I got my period at 12 and have been plagued by cramps so horrible that I was on prescription pain meds for them and even then ended up puking my guts out because of the pain if I did not have the proper overlap and there wasn't enough medication in my system. (No, I do not have endometriosis, just apparently an overactive prostaglandin production and a retroverted/tipped uterus).

Also, when I am menstruating I always carry 2 changes of pants/underwear socks at least in my car because I often have one or more episodes of flooding. Without warning, and sometimes even without a lot of pain I will have a gush of blood that overwhelms both tampon and pad (I wear both, the maximum absorbency of each) and I will have blood spilling down my legs into my shoes. At night I sleep with a double layer of towels over my sheets. I take iron supplements because I become severely anemic after my period if I don't.

While i realize that I am in the minority, and most people's mild cramps can be taken care of by popping some Advil or tylenol and they might leak a bit if they pass a clot or whatever but otherwise it's a minor embarassment or inconvenience...I do find people acting as if periods are no big deal to be a bit tiresome. Dunno if that is this lady's experience, but hey, my experience is 'real' too.

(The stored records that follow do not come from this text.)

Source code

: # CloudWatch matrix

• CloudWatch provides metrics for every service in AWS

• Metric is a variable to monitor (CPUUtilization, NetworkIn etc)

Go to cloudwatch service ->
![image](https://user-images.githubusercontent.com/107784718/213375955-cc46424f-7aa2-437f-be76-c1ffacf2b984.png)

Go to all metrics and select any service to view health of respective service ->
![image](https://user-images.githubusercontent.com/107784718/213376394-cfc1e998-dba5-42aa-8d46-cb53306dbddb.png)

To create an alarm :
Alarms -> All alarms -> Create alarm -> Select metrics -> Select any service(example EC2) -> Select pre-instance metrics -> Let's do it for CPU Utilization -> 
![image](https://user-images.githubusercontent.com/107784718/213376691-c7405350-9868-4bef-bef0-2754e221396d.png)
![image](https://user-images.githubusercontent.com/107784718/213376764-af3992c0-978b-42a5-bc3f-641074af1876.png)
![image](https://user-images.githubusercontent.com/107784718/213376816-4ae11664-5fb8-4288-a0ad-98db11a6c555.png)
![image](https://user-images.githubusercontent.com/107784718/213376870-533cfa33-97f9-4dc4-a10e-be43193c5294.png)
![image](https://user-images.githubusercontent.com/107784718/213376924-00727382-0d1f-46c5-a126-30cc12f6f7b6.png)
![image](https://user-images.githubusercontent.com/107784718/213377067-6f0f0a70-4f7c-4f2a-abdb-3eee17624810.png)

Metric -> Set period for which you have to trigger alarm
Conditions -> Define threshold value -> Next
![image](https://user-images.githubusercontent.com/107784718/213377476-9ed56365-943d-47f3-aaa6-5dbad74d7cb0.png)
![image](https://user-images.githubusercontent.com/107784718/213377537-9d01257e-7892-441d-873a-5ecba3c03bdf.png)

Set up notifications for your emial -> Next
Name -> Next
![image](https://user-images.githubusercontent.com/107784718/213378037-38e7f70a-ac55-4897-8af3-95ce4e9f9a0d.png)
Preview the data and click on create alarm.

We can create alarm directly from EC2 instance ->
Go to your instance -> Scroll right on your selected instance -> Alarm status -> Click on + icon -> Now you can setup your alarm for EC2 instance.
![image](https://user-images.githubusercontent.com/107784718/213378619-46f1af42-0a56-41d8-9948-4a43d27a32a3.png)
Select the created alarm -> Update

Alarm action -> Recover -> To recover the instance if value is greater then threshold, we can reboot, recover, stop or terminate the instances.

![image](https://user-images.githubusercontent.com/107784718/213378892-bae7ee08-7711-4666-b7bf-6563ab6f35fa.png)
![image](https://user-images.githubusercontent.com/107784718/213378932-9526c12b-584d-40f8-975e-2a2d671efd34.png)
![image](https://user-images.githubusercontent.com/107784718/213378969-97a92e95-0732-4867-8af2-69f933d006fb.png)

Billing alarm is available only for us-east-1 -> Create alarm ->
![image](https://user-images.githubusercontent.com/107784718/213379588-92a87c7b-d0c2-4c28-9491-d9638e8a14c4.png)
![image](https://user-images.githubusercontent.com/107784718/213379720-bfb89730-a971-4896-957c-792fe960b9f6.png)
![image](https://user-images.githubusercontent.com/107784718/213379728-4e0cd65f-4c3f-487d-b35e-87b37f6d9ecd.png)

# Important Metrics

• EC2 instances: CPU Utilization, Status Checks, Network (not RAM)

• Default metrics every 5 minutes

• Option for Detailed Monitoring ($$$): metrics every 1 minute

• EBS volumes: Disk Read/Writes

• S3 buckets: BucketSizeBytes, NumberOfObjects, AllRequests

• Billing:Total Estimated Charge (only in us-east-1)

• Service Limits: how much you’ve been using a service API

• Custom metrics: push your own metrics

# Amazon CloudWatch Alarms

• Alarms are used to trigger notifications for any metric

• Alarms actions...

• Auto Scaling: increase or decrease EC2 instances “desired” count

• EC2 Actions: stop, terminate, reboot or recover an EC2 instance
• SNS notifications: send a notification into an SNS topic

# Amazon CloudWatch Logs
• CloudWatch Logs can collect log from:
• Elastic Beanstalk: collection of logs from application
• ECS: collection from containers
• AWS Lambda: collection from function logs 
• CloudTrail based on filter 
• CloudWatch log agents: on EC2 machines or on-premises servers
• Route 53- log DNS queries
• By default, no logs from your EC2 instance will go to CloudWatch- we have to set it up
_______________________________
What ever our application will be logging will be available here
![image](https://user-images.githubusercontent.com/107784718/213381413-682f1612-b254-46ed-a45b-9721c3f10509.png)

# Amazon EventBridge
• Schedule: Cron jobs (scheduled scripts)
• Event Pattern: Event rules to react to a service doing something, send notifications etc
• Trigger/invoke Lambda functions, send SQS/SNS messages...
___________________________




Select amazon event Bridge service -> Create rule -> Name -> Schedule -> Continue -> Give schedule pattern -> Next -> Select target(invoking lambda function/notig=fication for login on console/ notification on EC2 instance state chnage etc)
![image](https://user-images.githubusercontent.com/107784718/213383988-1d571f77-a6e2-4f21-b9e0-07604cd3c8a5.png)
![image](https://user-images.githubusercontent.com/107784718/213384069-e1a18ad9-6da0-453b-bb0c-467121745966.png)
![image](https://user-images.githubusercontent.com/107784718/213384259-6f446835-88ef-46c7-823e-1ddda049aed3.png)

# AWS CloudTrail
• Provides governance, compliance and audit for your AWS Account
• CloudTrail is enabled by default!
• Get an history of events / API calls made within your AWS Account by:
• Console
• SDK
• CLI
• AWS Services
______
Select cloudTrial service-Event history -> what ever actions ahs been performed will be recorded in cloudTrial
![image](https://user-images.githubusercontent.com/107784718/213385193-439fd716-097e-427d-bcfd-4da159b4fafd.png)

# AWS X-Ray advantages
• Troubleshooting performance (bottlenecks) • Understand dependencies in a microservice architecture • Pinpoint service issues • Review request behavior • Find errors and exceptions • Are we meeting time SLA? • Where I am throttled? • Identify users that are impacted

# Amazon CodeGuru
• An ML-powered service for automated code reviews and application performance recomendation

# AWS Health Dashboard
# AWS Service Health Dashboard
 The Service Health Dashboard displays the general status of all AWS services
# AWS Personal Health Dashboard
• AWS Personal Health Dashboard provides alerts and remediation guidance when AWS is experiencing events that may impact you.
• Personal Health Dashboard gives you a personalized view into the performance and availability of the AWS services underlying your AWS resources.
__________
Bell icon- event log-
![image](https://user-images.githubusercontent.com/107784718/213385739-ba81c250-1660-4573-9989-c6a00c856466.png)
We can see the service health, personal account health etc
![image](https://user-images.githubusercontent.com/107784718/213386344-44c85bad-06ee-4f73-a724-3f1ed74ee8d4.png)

When my daughter started her period it was very nervewracking for me to be positive/upbeat while we waited to see if she'd inherited this from me. She does have really painful periods, but thankfully no flooding issues yet...she's young though. So I've had to be more realistic with her about what she may face in the future. It's been really irritating for me to already have to fight with school people over "yes, if she says she has menstrual cramps, and wants to come home you need to call me because you should believe what she reports instead of patting her on the head and saying that periods aren't that bad."

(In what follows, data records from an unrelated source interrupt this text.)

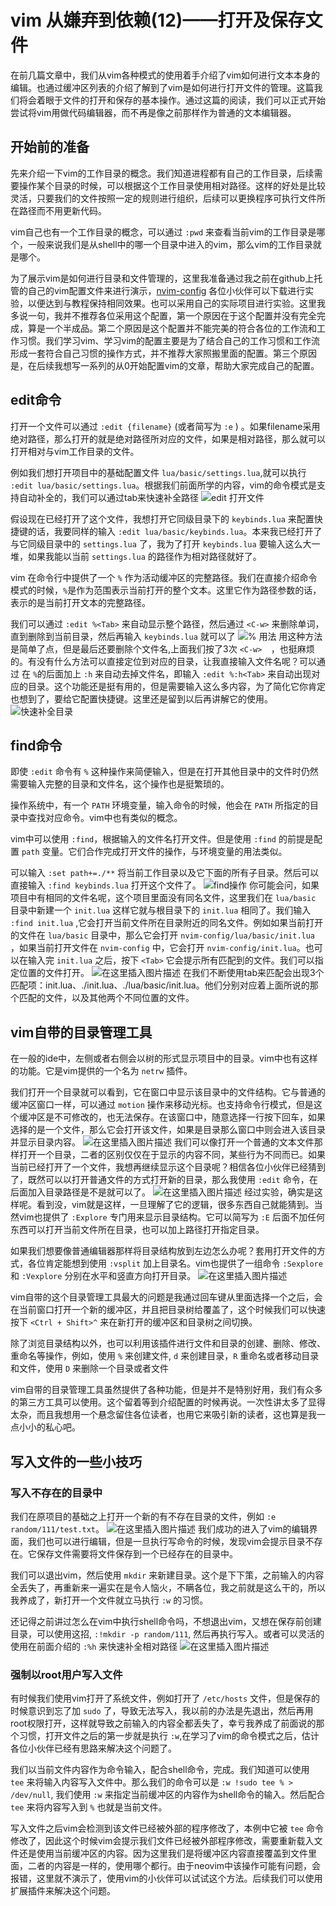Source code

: # vim 从嫌弃到依赖(12)——打开及保存文件

在前几篇文章中，我们从vim各种模式的使用着手介绍了vim如何进行文本本身的编辑。也通过缓冲区列表的介绍了解到了vim是如何进行打开文件的管理。这篇我们将会着眼于文件的打开和保存的基本操作。通过这篇的阅读，我们可以正式开始尝试将vim用做代码编辑器，而不再是像之前那样作为普通的文本编辑器。

## 开始前的准备

先来介绍一下vim的工作目录的概念。我们知道进程都有自己的工作目录，后续需要操作某个目录的时候，可以根据这个工作目录使用相对路径。这样的好处是比较灵活，只要我们的文件按照一定的规则进行组织，后续可以更换程序可执行文件所在路径而不用更新代码。

vim自己也有一个工作目录的概念，可以通过 `:pwd` 来查看当前vim的工作目录是哪个，一般来说我们是从shell中的哪一个目录中进入的vim，那么vim的工作目录就是哪个。

为了展示vim是如何进行目录和文件管理的，这里我准备通过我之前在github上托管的自己的vim配置文件来进行演示，[nvim-config](https://github.com/aMonst/nvim-config.git) 各位小伙伴可以下载进行实验，以便达到与教程保持相同效果。也可以采用自己的实际项目进行实验。这里我多说一句，我并不推荐各位采用这个配置，第一个原因在于这个配置并没有完全完成，算是一个半成品。第二个原因是这个配置并不能完美的符合各位的工作流和工作习惯。我们学习vim、学习vim的配置主要是为了结合自己的工作习惯和工作流形成一套符合自己习惯的操作方式，并不推荐大家照搬里面的配置。第三个原因是，在后续我想写一系列的从0开始配置vim的文章，帮助大家完成自己的配置。

## edit命令

打开一个文件可以通过 `:edit {filename}` (或者简写为 `:e` ) 。如果filename采用绝对路径，那么打开的就是绝对路径所对应的文件，如果是相对路径，那么就可以打开相对与vim工作目录的文件。

例如我们想打开项目中的基础配置文件 `lua/basic/settings.lua`,就可以执行 `:edit lua/basic/settings.lua`。根据我们前面所学的内容，vim的命令模式是支持自动补全的，我们可以通过tab来快速补全路径
![edit 打开文件](https://img-blog.csdnimg.cn/6fb15ee66f12489a977c8d1636d952c5.gif#pic_center)

假设现在已经打开了这个文件，我想打开它同级目录下的 `keybinds.lua` 来配置快捷键的话，我要同样的输入 `:edit lua/basic/keybinds.lua`。本来我已经打开了与它同级目录中的 `settings.lua` 了，我为了打开 `keybinds.lua` 要输入这么大一堆，如果我能以当前 `settings.lua` 的路径作为相对路径就好了。

vim 在命令行中提供了一个 `%` 作为活动缓冲区的完整路径。我们在直接介绍命令模式的时候，`%`是作为范围表示当前打开的整个文本。这里它作为路径参数的话，表示的是当前打开文本的完整路径。

我们可以通过 `:edit %<Tab>` 来自动显示整个路径，然后通过 `<C-w>` 来删除单词，直到删除到当前目录，然后再输入 `keybinds.lua` 就可以了
![%  用法](https://img-blog.csdnimg.cn/b6585188034a4004baa57ebdbf430df6.gif#pic_center)
 用这种方法是简单了点，但是最后还要删除个文件名,上面我们按了3次 `<C-w>  `，也挺麻烦的。有没有什么方法可以直接定位到对应的目录，让我直接输入文件名呢？可以通过 在 `%`的后面加上 `:h` 来自动去掉文件名，即输入 `:edit %:h<Tab>` 来自动出现对应的目录。这个功能还是挺有用的，但是需要输入这么多内容，为了简化它你肯定也想到了，要给它配置快捷键。这里还是留到以后再讲解它的使用。
![快速补全目录](https://img-blog.csdnimg.cn/84c334c90aa14ce5afb3899c4c23a5dc.gif#pic_center)

## find命令

即使 `:edit` 命令有 `%` 这种操作来简便输入，但是在打开其他目录中的文件时仍然需要输入完整的目录和文件名，这个操作也是挺繁琐的。

操作系统中，有一个 `PATH` 环境变量，输入命令的时候，他会在 `PATH` 所指定的目录中查找对应命令。vim中也有类似的概念。

vim中可以使用 `:find`，根据输入的文件名打开文件。但是使用 `:find` 的前提是配置 `path` 变量。它们合作完成打开文件的操作，与环境变量的用法类似。

可以输入 `:set path+=./**` 将当前工作目录以及它下面的所有子目录。然后可以直接输入 `:find keybinds.lua` 打开这个文件了。
![find操作](https://img-blog.csdnimg.cn/f734f0163050489fa0c58381e145a549.gif#pic_center)
你可能会问，如果项目中有相同的文件名呢，这个项目里面没有同名文件，这里我们在 `lua/basic` 目录中新建一个 `init.lua` 这样它就与根目录下的 `init.lua` 相同了。我们输入 `:find init.lua` ,它会打开当前文件所在目录附近的同名文件。例如如果当前打开的文件在 `lua/basic` 目录中，那么它会打开 `nvim-config/lua/basic/init.lua` ，如果当前打开文件在 `nvim-config` 中，它会打开 `nvim-config/init.lua`。也可以在输入完 `init.lua` 之后，按下 `<Tab>` 它会提示所有匹配到的文件。我们可以指定位置的文件打开。
![在这里插入图片描述](https://img-blog.csdnimg.cn/49f4505105cf4518acb524efef70c34f.gif#pic_center)
在我们不断使用tab来匹配会出现3个匹配项：init.lua、./init.lua、./lua/basic/init.lua。他们分别对应着上面所说的那个匹配的文件，以及其他两个不同位置的文件。

## vim自带的目录管理工具

在一般的ide中，左侧或者右侧会以树的形式显示项目中的目录。vim中也有这样的功能。它是vim提供的一个名为 `netrw` 插件。

我们打开一个目录就可以看到，它在窗口中显示该目录中的文件结构。它与普通的缓冲区窗口一样，可以通过 `motion` 操作来移动光标。也支持命令行模式，但是这个缓冲区是不可修改的，也无法保存。在该窗口中，随意选择一行按下回车，如果选择的是一个文件，那么它会打开该文件，如果是目录那么窗口中则会进入该目录并显示目录内容。
![在这里插入图片描述](https://img-blog.csdnimg.cn/3724cf3e36f84a8b89a6be3ef9168028.gif#pic_center)
我们可以像打开一个普通的文本文件那样打开一个目录，二者的区别仅仅在于显示的内容不同，某些行为不同而已。如果当前已经打开了一个文件，我想再继续显示这个目录呢？相信各位小伙伴已经猜到了，既然可以以打开普通文件的方式打开新的目录，那么我使用 `:edit` 命令，在后面加入目录路径是不是就可以了。
![在这里插入图片描述](https://img-blog.csdnimg.cn/3ffc57ec5a9447beafd8c850829e8c5b.gif#pic_center)
经过实验，确实是这样呢。看到没，vim就是这样，一旦理解了它的逻辑，很多东西自己就能猜到。当然vim也提供了 `:Explore` 专门用来显示目录结构。它可以简写为 `:E` 后面不加任何东西可以打开当前文件所在目录，也可以加上路径打开指定目录。

如果我们想要像普通编辑器那样将目录结构放到左边怎么办呢？套用打开文件的方式，各位肯定能想到使用 `:vsplit` 加上目录名。vim也提供了一组命令 `:Sexplore`和 `:Vexplore` 分别在水平和竖直方向打开目录。
![在这里插入图片描述](https://img-blog.csdnimg.cn/e7d26d60d75046919621f5f601a663c2.gif#pic_center)

vim自带的这个目录管理工具最大的问题是我通过回车键从里面选择一个之后，会在当前窗口打开一个新的缓冲区，并且把目录树给覆盖了，这个时候我们可以快速按下 `<Ctrl + Shift>^` 来在新打开的缓冲区和目录树之间切换。

除了浏览目录结构以外，也可以利用该插件进行文件和目录的创建、删除、修改、重命名等操作，例如，使用 `%` 来创建文件, `d` 来创建目录，`R` 重命名或者移动目录和文件，使用 `D` 来删除一个目录或者文件

vim自带的目录管理工具虽然提供了各种功能，但是并不是特别好用，我们有众多的第三方工具可以使用。这个留着等到介绍配置的时候再说。一次性讲太多了显得太杂，而且我想用一个悬念留住各位读者，也用它来吸引新的读者，这也算是我一点小小的私心吧。

## 写入文件的一些小技巧

### 写入不存在的目录中

我们在原项目的基础之上打开一个新的有不存在目录的文件，例如 `:e random/111/test.txt`。
![在这里插入图片描述](https://img-blog.csdnimg.cn/41a68d3852bc404e92f163964055cd6b.gif#pic_center)
我们成功的进入了vim的编辑界面，我们也可以进行编辑，但是一旦执行写命令的时候，发现vim会提示目录不存在。它保存文件需要将文件保存到一个已经存在的目录中。

我们可以退出vim，然后使用 `mkdir` 来新建目录。这个是下下策，之前输入的内容全丢失了，再重新来一遍实在是令人恼火，不瞒各位，我之前就是这么干的，所以我养成了，新打开一个文件就立马执行 `:w` 的习惯。

还记得之前讲过怎么在vim中执行shell命令吗，不想退出vim，又想在保存前创建目录，可以使用这招, `:!mkdir -p random/111`, 然后再执行写入。或者可以灵活的使用在前面介绍的 `:%h` 来快速补全相对路径
![在这里插入图片描述](https://img-blog.csdnimg.cn/385cb33fbcaf4fe69004a44df397c312.gif#pic_center)

### 强制以root用户写入文件

有时候我们使用vim打开了系统文件，例如打开了 `/etc/hosts` 文件，但是保存的时候意识到忘了加 `sudo` 了，导致无法写入，我以前的办法是先退出，然后再用root权限打开，这样就导致之前输入的内容全都丢失了，幸亏我养成了前面说的那个习惯，打开文件之后的第一步就是执行 `:w`,在学习了vim的命令模式之后，估计各位小伙伴已经有思路来解决这个问题了。

我们以当前文件内容作为命令输入，配合shell命令，完成。我们知道可以使用 `tee` 来将输入内容写入文件中。那么我们的命令可以是 `:w !sudo tee % > /dev/null`, 我们使用 `:w` 来指定当前缓冲区的内容作为shell命令的输入。然后配合 `tee` 来将内容写入到 `%` 也就是当前文件。

写入文件之后vim会检测到该文件已经被外部的程序修改了，本例中它被 `tee` 命令修改了，因此这个时候vim会提示我们文件已经被外部程序修改，需要重新载入文件还是使用当前缓冲区的内容。因为这里我们是将缓冲区内容直接覆盖到文件里面，二者的内容是一样的，使用哪个都行。由于neovim中该操作可能有问题，会报错，这里就不演示了，使用vim的小伙伴可以试试这个方法。后续我们可以使用扩展插件来解决这个问题。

This has been my reality since I was 12...I'm 39 now. There's nothing wrong with me, I do not have PCOS or endometriosis or any other true abnormality or disease (a tipped uterus is not uncommon and while many people do have cramps they aren't guaranteed a life time of hurl-worthy pain and leaving blood trails in the hall if they wear a skirt while on their period) or clotting disorder or anything like that. It's just how it is for me. It's manageable and it's over with in 3 days for me (I'd almost rather deal with that than the people who bleed for a week!) but...it is a real experience.

Thank you for saying this. This is my exact experience and always has been. I have been known to save up Percocets or other pain pills from various accidents and kidney stones just for my period. The period is much more painful and miserable. I get exhausted, pukey and downright miserable. I have never used birth control and feel that starting now is not a great idea so I suffer on. I always wonder if my late puberty has something to do with it, didn't get my first period until 16 yo. I have yet to find a sympathetic doctor and most people just don't understand.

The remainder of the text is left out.